Kitagawa Utamaro, Journey of a Princess, ca. 1780

Kitagawa Utamaro, from the series Beautiful Women in Imitation of the Chushingura, #107, late 1790s
Essay: ‘Iki’ (粋 / いき)
By Benjamin Hoffman
‘Iki’ (粋 / いき) refers to an aesthetic style and a disposition, or quality of the personality. It is world-weary and sensual, precise in its expression yet broad in its applicability. It can be translated roughly as ‘chic,’ or maybe ‘cool,’ (it has been called also ‘‘urbane, plucky stylishness”) and it has in common with these terms the fact that it can be applied to a person’s way of living as well as to objects. A person who displays iki is constantly aware of impermanence, and yet permits herself the experience of love – or at least lust – and aesthetic enjoyment; but never naively, or too eagerly, or without distance. She is aware of trends but tired of history. Iki involves a Buddhist longing for freedom from time and change. But iki is rooted in the everyday world, as a personal style and a quality of art and design. It is minimalistic but never ascetic. A simple black dress (or better yet gray) is iki. A habit is not; nor are sweatpants. Abstract expressionism can be iki: Barnett Newman, perhaps; de Kooning, no. As a ‘style’ in the broad sense, iki is a moral disposition, an aesthetic category, and a kind of religiosity, all at once.
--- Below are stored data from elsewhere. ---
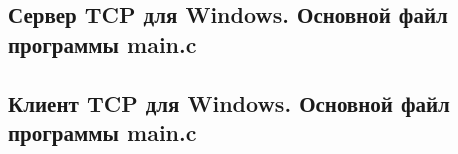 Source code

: \documentclass[12pt,a4paper]{report}
\begin{document}
\subsection{Сервер TCP для Windows. Основной файл программы main.c}

\subsection{Клиент TCP для Windows. Основной файл программы main.c}

%
\end{document}
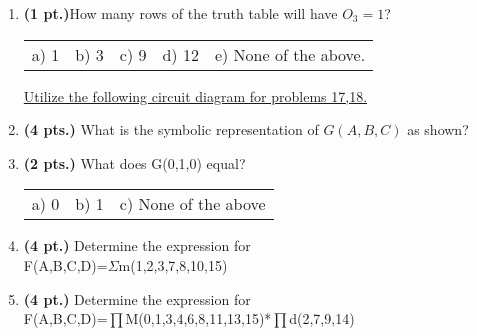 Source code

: \documentclass{article}
\begin{document}
\begin{enumerate}
\item {\bf (1 pt.)}How many rows of the truth table will have $O_3 = 1$?

\begin{tabular}{p{0.7in} p{0.7in} p{0.7in} p{0.7in} l}
a) 1 & b) 3 & c) 9 & d) 12 & e) None of the above.
\end{tabular}

\underline{Utilize the following circuit diagram for problems 17,18.}

\begin{figure}[ht]
\end{figure}

\item {\bf (4 pts.)} What is the symbolic representation of 
$G(A,B,C)$ as shown?  

\item {\bf (2 pts.)} What does G(0,1,0) equal?

\begin{tabular}{p{0.7in} p{0.7in} l}
a) 0 & b) 1 & c) None of the above
\end{tabular}

\pagebreak

\item {\bf (4 pt.)} Determine the \SOPmin expression for \\
F(A,B,C,D)=$\Sigma$m(1,2,3,7,8,10,15)


\item {\bf (4 pt.)} Determine the \POSmin expression for \\
F(A,B,C,D)=$\prod$M(0,1,3,4,6,8,11,13,15)*$\prod$d(2,7,9,14)


\end{enumerate}
\end{document}
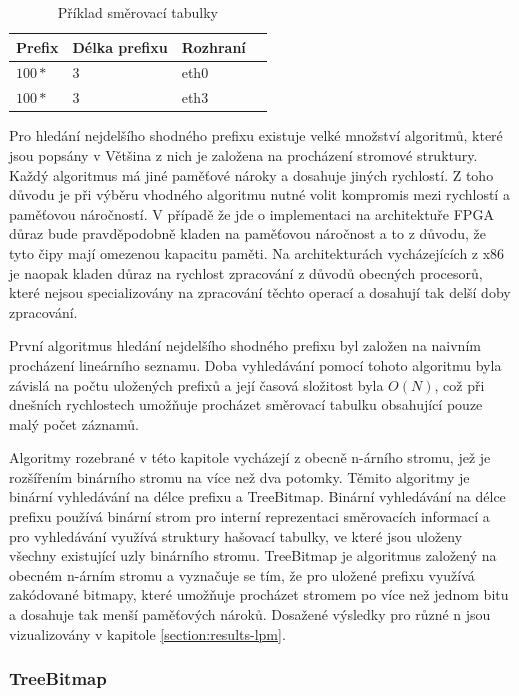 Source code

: \begin{table}[!htbp]
	\center
    \begin{tabular}{|l|l|l|l|}
    \hline
    Prefix & Délka prefixu & Rozhraní \\ \hline
    $100*$ & 3 & eth0 \\ \hline
    $100*$ & 3 & eth3 \\ \hline
    \end{tabular}
    \caption{Příklad směrovací tabulky}
\end{table}

Pro hledání nejdelšího shodného prefixu existuje velké množství algoritmů, které jsou popsány v \cite{tbm}
Většina z nich je založena na procházení stromové struktury. Každý algoritmus má jiné paměťové nároky
a dosahuje jiných rychlostí. Z toho důvodu je při výběru vhodného algoritmu nutné
volit kompromis mezi rychlostí a paměťovou náročností.
V případě že jde o implementaci na architektuře FPGA důraz bude pravděpodobně kladen na paměťovou náročnost
a to z důvodu, že tyto čipy mají omezenou kapacitu paměti. Na architekturách vycházejících z x86 je naopak kladen důraz
na rychlost zpracování z důvodů obecných procesorů, které nejsou specializovány na zpracování těchto operací
a dosahují tak delší doby zpracování.

První algoritmus hledání nejdelšího shodného prefixu byl založen na naivním procházení lineárního
seznamu. Doba vyhledávání pomocí tohoto algoritmu byla závislá na počtu uložených prefixů a její
časová složitost byla $O(N)$, což při dnešních rychlostech umožňuje procházet směrovací tabulku
obsahující pouze malý počet záznamů.

Algoritmy rozebrané v této kapitole vycházejí z obecně n-árního stromu,
jež je rozšířením binárního stromu na více než dva potomky.
Těmito algoritmy je binární vyhledávání na délce prefixu a TreeBitmap.
Binární vyhledávání na délce prefixu používá binární strom pro interní reprezentaci směrovacích
informací a pro vyhledávání využívá struktury hašovací tabulky, ve které jsou uloženy všechny existující uzly
binárního stromu.
TreeBitmap je algoritmus založený na obecném n-árním stromu a vyznačuje se tím,
že pro uložené prefixu využívá zakódované bitmapy, které umožňuje procházet stromem
po více než jednom bitu a dosahuje tak menší paměťových nároků.
Dosažené výsledky pro různé n jsou vizualizovány v kapitole \ref{section:results-lpm}.


\subsubsection{TreeBitmap} %

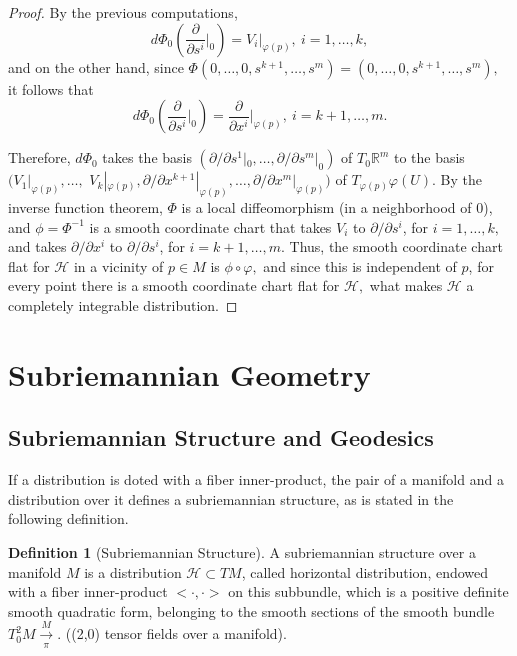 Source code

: \documentclass[12pt, letterpaper, reqno]{amsart}
\theoremstyle{definition}
\newtheorem{df}{Definition}
\theoremstyle{plain}
\theoremstyle{remark}
\begin{document}
\begin{proof}
	By the previous computations, $$ d\Phi_0\left( \frac{\partial}{\partial s^i}\Big|_{0} \right) = V_i |_{\varphi(p)}, \ i=1,\dots,k, $$ and on the other hand, since $ \Phi(0,\dots,0,s^{k+1},\dots,s^m)=(0,\dots,0,s^{k+1},\dots,s^m), $ it follows that
	$$ d\Phi_0 \left( \frac{\partial}{\partial s^i}\Big|_{0}  \right) = \frac{\partial}{\partial x^i}\Big|_{\varphi(p)},\ i=k+1,\dots,m.  $$ 
	
	Therefore, $ d\Phi_0 $ takes the basis $ \left( \partial/\partial s^1 |_0,\dots,\partial/\partial s^m |_0 \right) $ of $ T_0 \mathbb{R}^m $ to the basis $ ( V_1|_{\varphi(p)},  \dots,$ $ V_k|_{\varphi(p)}, \partial/\partial x^{k+1}|_{\varphi(p)}, \dots, \partial/\partial x^{m}|_{\varphi(p)}) $ of $ T_{\varphi(p)} \varphi(U). $ By the inverse function theorem, $ \Phi $ is a local diffeomorphism (in a neighborhood of $ 0 $), and $ \phi=\Phi^{-1} $ is a smooth coordinate chart that takes $ V_i $ to $ \partial/\partial s^i $, for $ i=1,\dots,k, $ and takes $ \partial / \partial x^{i} $ to $ \partial/\partial s^i $, for $ i=k+1,\dots,m. $ Thus, the smooth coordinate chart flat for $ \mathcal{H} $ in a vicinity of $ p\in M $ is $ \phi\circ\varphi, $ and since this is independent of $ p $, for every point there is a smooth coordinate chart flat for $ \mathcal{H}, $ what makes $ \mathcal{H} $ a completely integrable distribution.

\end{proof}

\section{Subriemannian Geometry}%
\label{sec:subriemannian_geometry}

\subsection{Subriemannian Structure and Geodesics}%
\label{sub:subriemannian_structure_and_geodesics}


 If a distribution is doted with a fiber inner-product, the pair of a manifold and a distribution over it defines a subriemannian structure, as is stated in the following definition.
\begin{df}[Subriemannian Structure]
	A subriemannian structure over a manifold $ M $ is a distribution $ \mathcal{H}\subset TM $, called horizontal distribution, endowed with a fiber inner-product $ <\cdot,\cdot> $ on this subbundle, which is a positive definite smooth quadratic form, belonging to the smooth sections of the smooth bundle $ T^2_0 M \xrightarrow[\pi] M. $ ((2,0) tensor fields over a manifold).
\end{df}
\end{document}
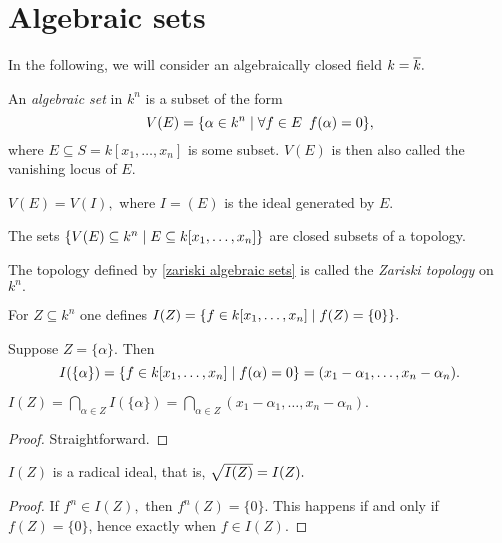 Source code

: \section{Algebraic sets}
In the following, we will consider an algebraically closed field \(k = \overline{k}.\)
\begin{df}
  An \emph{algebraic set} in \(k^n\) is a subset of the form
  \[V(E) = \{\alpha \in k^n \mathrel{|} \forall f \in E \enspace f(\alpha) = 0\},\]
  where \(E \subseteq S = k[x_1, \dotsc, x_n]\) is some subset. \(V(E)\) is then also called the vanishing locus of \(E.\)
\end{df}

\begin{note}
  \(V(E) = V(I),\) where \(I = (E)\) is the ideal generated by \(E.\)
\end{note}

\begin{lemma}
  \label{zariski algebraic sets}
  The sets
  \(\{V(E) \subseteq k^n \mathrel{|} E \subseteq k[x_1, \dotsc, x_n]\}\)
  are closed subsets of a topology.
\end{lemma}


\begin{df}
  The topology defined by \cref{zariski algebraic sets} is called the \emph{Zariski topology} on \(k^n.\)
\end{df}

\begin{df}
  For \(Z \subseteq k^n\) one defines
  \(I(Z) = \{f \in k[x_1, \dotsc, x_n] \mathrel{|} f(Z) = \{0\}\}.\)
\end{df}

\begin{example}
  Suppose \(Z = \{\alpha\}.\) Then \[I(\{\alpha\}) = \{f \in k[x_1, \dotsc, x_n] \mathrel{|} f(\alpha) = 0\} = (x_1 - \alpha_1, \dotsc, x_n - \alpha_n).\]
\end{example}

\begin{lemma}
  \(I(Z) = \bigcap_{\alpha \in Z} I(\{\alpha\}) = \bigcap_{\alpha \in Z} (x_1 - \alpha_1, \dotsc, x_n - \alpha_n).\)
\end{lemma}
\begin{proof}
  Straightforward.
\end{proof}

\begin{lemma}
  \(I(Z)\) is a radical ideal, that is, \(\sqrt{I(Z)} = I(Z).\)
\end{lemma}
\begin{proof}
  If \(f^n \in I(Z),\) then \(f^n(Z)  = \{0\}\). This happens if and only if \(f(Z) = \{0\}\), hence exactly when \(f \in I(Z).\)
\end{proof}


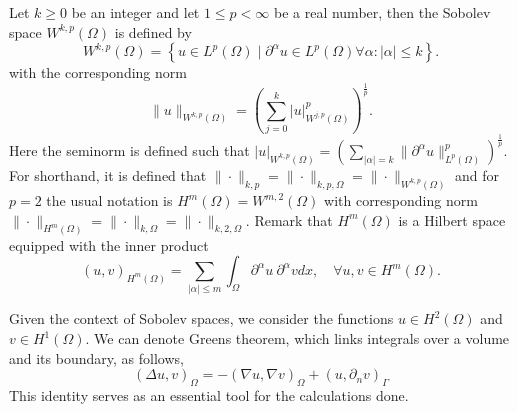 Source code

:   Let $k\ge 0$ be an integer and let $1 \le  p <  \infty$ be a real number, then the Sobolev space $W^{k,p}( \Omega ) $ is defined by
  \begin{equation}
W^{k,p}\left( \Omega  \right) = \left\{ u \in L^{p}\left( \Omega  \right)  \mid  \partial ^{\alpha } u \in L^{p}\left( \Omega  \right)  \forall \alpha : \left\lvert \alpha  \right\rvert  \le k \right\}.
  \end{equation}
with the corresponding norm
\begin{equation}
\| u \|_{ W^{k,p}\left( \Omega  \right)  }^{  }  = \left(   \sum_{j = 0}^{k}  \left\lvert u \right\rvert ^{p} _{  W^{j,p}\left( \Omega  \right) } \right)^{\frac{1}{p}} .
\end{equation}
Here the seminorm is defined such that $ \left\lvert u \right\rvert _{W^{k,p}( \Omega  ) }^{} =  ( \sum_{\left\lvert \alpha  \right\rvert  = k}^{} \| \partial ^{\alpha }u \|_{ L^{p}( \Omega )   }^{ p } )^{\frac{1}{p}} $.  For shorthand, it is
defined that $\| \cdot
\|_{k,p}^{  } = \| \cdot  \|_{k,p,\Omega   }^{  } = \| \cdot  \|_{ W^{k,p}( \Omega )   }^{  }  $ and for $p=2$ the usual notation is $H^{m}( \Omega ) = W^{m,2}( \Omega )  $ with corresponding norm $\| \cdot  \|_{H^{m}( \Omega )   }^{  } = \| \cdot
\|_{k,\Omega   }^{  } = \| \cdot  \|_{k,2,\Omega   }^{  } $.
Remark that $H^{m}( \Omega ) $ is a Hilbert space equipped with the inner product \[
    \left( u,v \right) _{H^{m}\left( \Omega   \right) } = \sum_{\left\lvert \alpha  \right\rvert  \le  m}^{}  \int_{\Omega }^{} \partial ^{\alpha } u \  \partial ^{\alpha } v dx, \quad  \forall u,v \in H^{m}\left( \Omega  \right).
\]

Given the context of Sobolev spaces, we consider the functions $ u \in H^{2}( \Omega )$ and $ v \in H^{1}( \Omega )$. We can denote Greens theorem, which links integrals over a volume and its boundary, as follows,
\[
( \Delta u, v) _{\Omega } = -( \nabla u, \nabla v)_{\Omega } + ( u, \partial _{n}v)_{\Gamma }
\]
This identity serves as an essential tool for the calculations done.



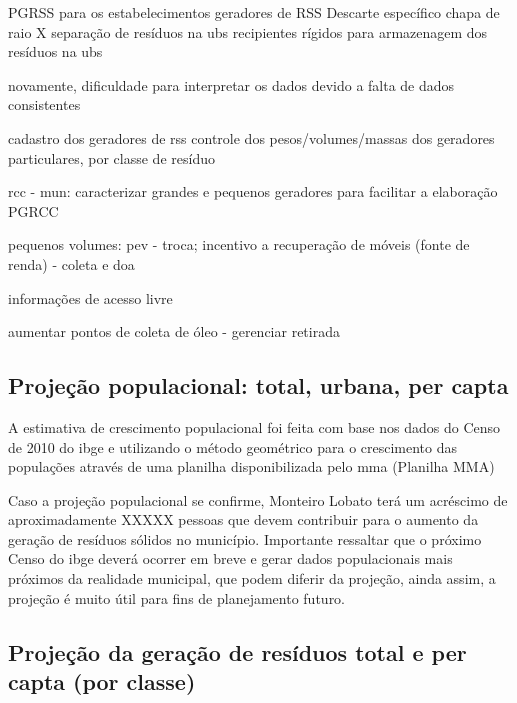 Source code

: 

PGRSS para os estabelecimentos geradores de RSS
Descarte específico chapa de raio X
separação de resíduos na ubs 
recipientes rígidos para armazenagem dos resíduos na ubs

novamente, dificuldade para interpretar os dados devido a falta de dados consistentes

cadastro dos geradores de rss
controle dos pesos/volumes/massas dos geradores particulares, por classe de resíduo

rcc - mun: caracterizar grandes e pequenos geradores para facilitar a elaboração PGRCC

pequenos volumes: pev - troca; incentivo a recuperação de móveis (fonte de renda) - coleta e doa

informações de acesso livre

aumentar pontos de coleta de óleo - gerenciar retirada

\subsection{Projeção populacional: total, urbana, per capta}

A estimativa de crescimento populacional foi feita com base nos dados do Censo de 2010 do \gls{ibge} e utilizando o método geométrico para o crescimento das populações através de uma planilha disponibilizada pelo \gls{mma} (Planilha MMA)  %



Caso a projeção populacional se confirme, Monteiro Lobato terá um acréscimo de aproximadamente XXXXX pessoas que devem contribuir para o aumento da geração de resíduos sólidos no município. Importante ressaltar que o próximo Censo do \gls{ibge} deverá ocorrer em breve e gerar dados populacionais mais próximos da realidade municipal, que podem diferir da projeção, ainda assim, a projeção é muito útil para fins de planejamento futuro.

\subsection{Projeção da geração de resíduos total e per capta (por classe)}

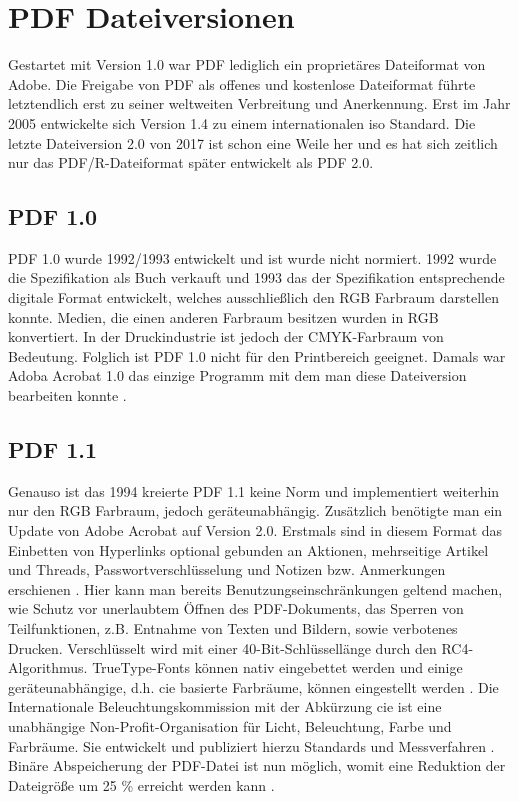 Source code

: \section{PDF Dateiversionen}
Gestartet mit Version 1.0 war PDF lediglich ein proprietäres Dateiformat von Adobe. Die Freigabe von PDF als offenes und kostenlose Dateiformat führte letztendlich erst zu seiner weltweiten Verbreitung und Anerkennung. Erst im Jahr 2005 entwickelte sich Version 1.4 zu einem internationalen \gls{iso} Standard. Die letzte Dateiversion 2.0 von 2017 ist schon eine Weile her und es hat sich zeitlich nur das PDF/R-Dateiformat später entwickelt als PDF 2.0.

\subsection{PDF 1.0}
PDF 1.0 wurde 1992/1993 entwickelt und ist wurde nicht normiert. 1992 wurde die Spezifikation als Buch verkauft und 1993 das der Spezifikation entsprechende digitale Format entwickelt, welches ausschließlich den RGB Farbraum darstellen konnte. Medien, die einen anderen Farbraum besitzen wurden in RGB konvertiert. In der Druckindustrie ist jedoch der CMYK-Farbraum von Bedeutung. Folglich ist PDF 1.0 nicht für den Printbereich geeignet. Damals war Adoba Acrobat 1.0 das einzige Programm mit dem man diese Dateiversion bearbeiten konnte \cite{proj-consult}. 

\subsection{PDF 1.1}
Genauso ist das 1994 kreierte PDF 1.1 keine Norm und implementiert weiterhin nur den RGB Farbraum, jedoch geräteunabhängig. Zusätzlich benötigte man ein Update von Adobe Acrobat auf Version 2.0. Erstmals sind in diesem Format das Einbetten von Hyperlinks optional gebunden an Aktionen, mehrseitige Artikel und Threads, Passwortverschlüsselung und Notizen bzw. Anmerkungen erschienen \cite{proj-consult}. Hier kann man bereits Benutzungseinschränkungen geltend machen, wie Schutz vor unerlaubtem Öffnen des PDF-Dokuments, das Sperren von Teilfunktionen, z.B. Entnahme von Texten und Bildern, sowie verbotenes Drucken. Verschlüsselt wird mit einer 40-Bit-Schlüssellänge durch den RC4-Algorithmus. TrueType-Fonts können nativ eingebettet werden und einige geräteunabhängige, d.h. \gls{cie} basierte Farbräume, können eingestellt werden \cite{schneeberger}. Die Internationale Beleuchtungskommission mit der Abkürzung \gls{cie} ist eine unabhängige Non-Profit-Organisation für Licht, Beleuchtung, Farbe und Farbräume. Sie entwickelt und publiziert hierzu Standards und Messverfahren \cite{wiki-cie-de, wiki-cie-engl}.
Binäre Abspeicherung der PDF-Datei ist nun möglich, womit eine Reduktion der Dateigröße um 25 \% erreicht werden kann \cite{schneeberger}.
Among other Japanese aesthetic categories, like mono no aware, yugen, or wabi-sabi, iki is an ill-fit for schemas like that of the Kantian beautiful and the sublime, which draw a line around art and aesthetics, distinguishing these from morality and religion.
Once you have set eyes on the vague traces of warm and sincere tears behind a bewitching, lightly-worn smile, you will have been able to grasp the manifestation of iki for the first time. Perhaps the ‘resignation’ in iki is a mood produced by over-ripeness and decadence. … the Buddhist world view is one which sees transmigration and transience as the form of the determined, and puts nothingness and nirvana as the principle of the non-determined. It is a religious view of life which basically preaches resignation in the face of evil karma and teaches contemplation towards fate. There is no doubt that such a view emphasizes this moment of transformation which reveals itself in iki. (Clark 43)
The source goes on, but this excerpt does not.